=== Begin Enclosure ===

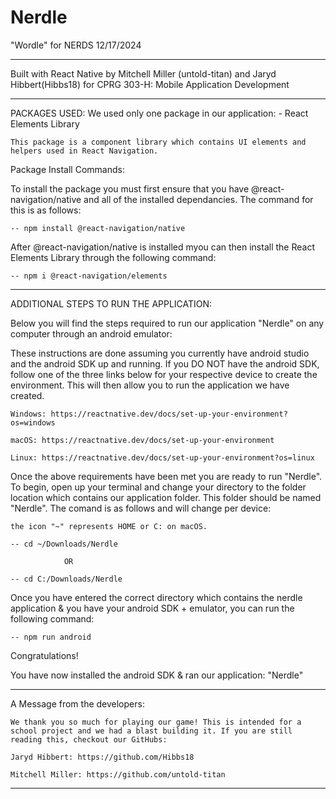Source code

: # Nerdle
"Wordle" for NERDS
12/17/2024

---

Built with React Native by Mitchell Miller (untold-titan) and Jaryd Hibbert(Hibbs18) for CPRG 303-H: Mobile Application Development

---

PACKAGES USED:
We used only one package in our application:
    - React Elements Library 
    
    This package is a component library which contains UI elements and helpers used in React Navigation. 

Package Install Commands:

To install the package you must first ensure that you have @react-navigation/native and all of the installed dependancies. The command for this is as follows:

    -- npm install @react-navigation/native

After @react-navigation/native is installed myou can then install the React Elements Library through the following command: 

    -- npm i @react-navigation/elements

---

ADDITIONAL STEPS TO RUN THE APPLICATION:

Below you will find the steps required to run our application "Nerdle" on any computer through an android emulator:

These instructions are done assuming you currently have android studio and the android SDK up and running. If you DO NOT have the android SDK, follow one of the three links below for your respective device to create the environment. This will then allow you to run the application we have created. 

    Windows: https://reactnative.dev/docs/set-up-your-environment?os=windows

    macOS: https://reactnative.dev/docs/set-up-your-environment 

    Linux: https://reactnative.dev/docs/set-up-your-environment?os=linux

Once the above requirements have been met you are ready to run "Nerdle". To begin, open up your terminal and change your directory to the folder location which contains our application folder. This folder should be named "Nerdle". The comand is as follows and will change per device:

    the icon "~" represents HOME or C: on macOS. 

    -- cd ~/Downloads/Nerdle

                OR

    -- cd C:/Downloads/Nerdle

Once you have entered the correct directory which contains the nerdle application & you have your android SDK + emulator, you can run the following command:

    -- npm run android

Congratulations!

You have now installed the android SDK & ran our application: "Nerdle"

---

A Message from the developers:

    We thank you so much for playing our game! This is intended for a school project and we had a blast building it. If you are still reading this, checkout our GitHubs:

    Jaryd Hibbert: https://github.com/Hibbs18

    Mitchell Miller: https://github.com/untold-titan

---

=== End Enclosure ===

## DIRECTIONS FOR THIS TASK
Only the number is wanted: how many lines in the preceding entries hold the string "docs"?

## RESULT OF THIS EXERCISE
3